"One is absolutely sickened, not by the crimes that the wicked have committed, but by the punishments that the good have inflicted." -- Oscar Wilde

Sunday, February 17, 2013

Taiwan envoy meets AI official over death penalty issues

Taiwan's representative to France has accepted 106,000 signatures from French people urging Taiwan to retry a death-row convict and suspend executions as the 1st step toward abolition of the death penalty.

Michel Lu accepted the signatures from Genevieve Garrigos, head of the French chapter of Amnesty International (AI), at Taiwan's representative office in Paris Thursday.

AI, a non-government human rights organization, has been watching developments in the campaign for Taiwan to abrogate capital punishment since last December.

The London-headquartered NGO has also mobilized its members to write to President Ma Ying-jeou and Justice Minister Tseng Yung-fu, urging a retrial of death-row inmate Chiu Ho-shun and a suspension of executions.

During his meeting with Lu, Garrigos reiterated AI's stance and its expectations of Taiwan eventually abolishing the death penalty.

As to the Chiu case, Lu denied AI's allegations that Chiu was tortured into confessing to a crime and that the two prosecutors and 10 police officers investigating the case have since been impeached.

Lu also told Garrigos that Taiwan's government has promoted public debate on whether the death penalty should be phased out.
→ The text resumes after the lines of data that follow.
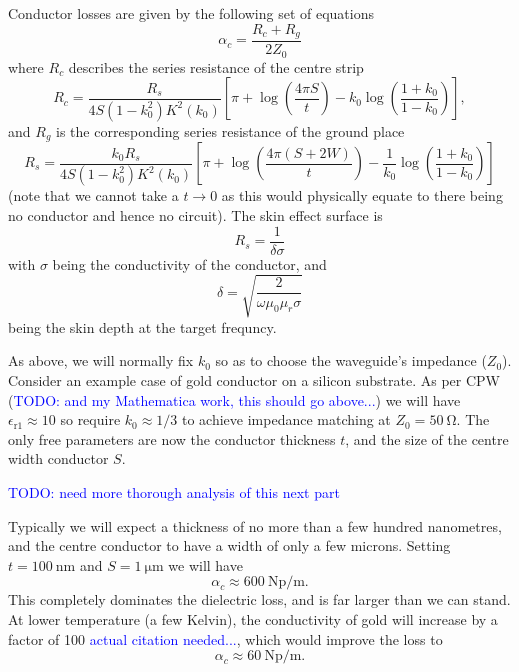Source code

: \documentclass[a4paper]{article}
\newcommand{\cm}[1]{\textcolor{blue}{#1}} %
\begin{document}
Conductor losses are given by the following set of equations\cite{Simons2004}
\begin{equation}
  \alpha_c = \frac{R_c +R_g}{2Z_0}
\end{equation}
where $R_c$ describes the series resistance of the centre strip
\begin{equation}
  R_c = \frac{R_s}{4 S(1-k_0^2)K^2(k_0)}\left[ \pi + \log\left(\frac{4\pi
  S}{t}\right) - k_0\log\left(\frac{1+k_0}{1-k_0}\right) \right],
\end{equation}
and $R_g$ is the corresponding series resistance of the ground place
\begin{equation}
  R_s = \frac{k_0 R_s}{4S(1-k_0^2)K^2(k_0)}\left[\pi +
  \log\left(\frac{4\pi(S+2W)}{t}\right) -
  \frac{1}{k_0}\log\left(\frac{1+k_0}{1-k_0}\right)\right]
\end{equation}
(note that we cannot take a $t\to 0$ as this would physically equate to there
being no conductor and hence no circuit). The skin effect surface is
\begin{equation}
  R_s = \frac{1}{\delta\sigma}
\end{equation}
with $\sigma$ being the conductivity of the conductor, and
\begin{equation}
  \delta = \sqrt{\frac{2}{\omega\mu_0\mu_r\sigma}}
\end{equation}
being the skin depth at the target frequncy.



As above, we will normally fix $k_0$ so as to choose the waveguide's impedance
($Z_0$). Consider an example case of gold conductor on a silicon substrate. As
per CPW\cite{1127105} (\cm{TODO: and my Mathematica work, this should go
above...}) we will have $\epsilon_\mathrm{r1} \approx 10$ so require $k_0
\approx 1/3$ to achieve impedance matching at $Z_0 = \SI{50}{\ohm}$. The only
free parameters are now the conductor thickness $t$, and the size of the centre
width conductor $S$.

\cm{TODO: need more thorough analysis of this next part}

Typically we will expect a thickness of no more than a few hundred nanometres,
and the centre conductor to have a width of only a few microns. Setting
$t=\SI{100}{\nano\metre}$ and $S=\SI{1}{\micro\metre}$ we will have
\begin{equation}
  \alpha_c \approx \SI{600}{\neper \per \meter}.
\end{equation}
This completely dominates the dielectric loss, and is far larger than we can
stand. At lower temperature (a few Kelvin), the conductivity of gold will
increase by a factor of 100 \cm{actual citation needed...}, which would improve
the loss to
\begin{equation}
  \alpha_c \approx \SI{60}{\neper \per \meter}.
\end{equation}
\end{document}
In line with traditional Chinese thinking that those who commit crime should be punished, Lu said, up to 76.7 % of Taiwan's people are still opposed to abrogation of capital punishment, a sentiment that is clear from the results of a series of public opinion polls.

As Taiwan is a country that upholds rule of law, its government must execute the death penalty in accordance with the law before such a penalty is abolished, Lu said.

Nevertheless, he went on, the government respects AI's stance and its appeals and is more than willing to continue dialogue with its representatives to boost mutual understanding.

In response, Garrigos expressed gratitude for Lu's explanations, but reaffirmed AI's hope that Taiwan will suspend executions pending eventual abrogation of the penalty.

Garrigos said AI would like to provide more data to prove that crime rates in countries that have abolished capital punishment have not risen in the wake of the abrogation and that she is willing to travel to Taiwan.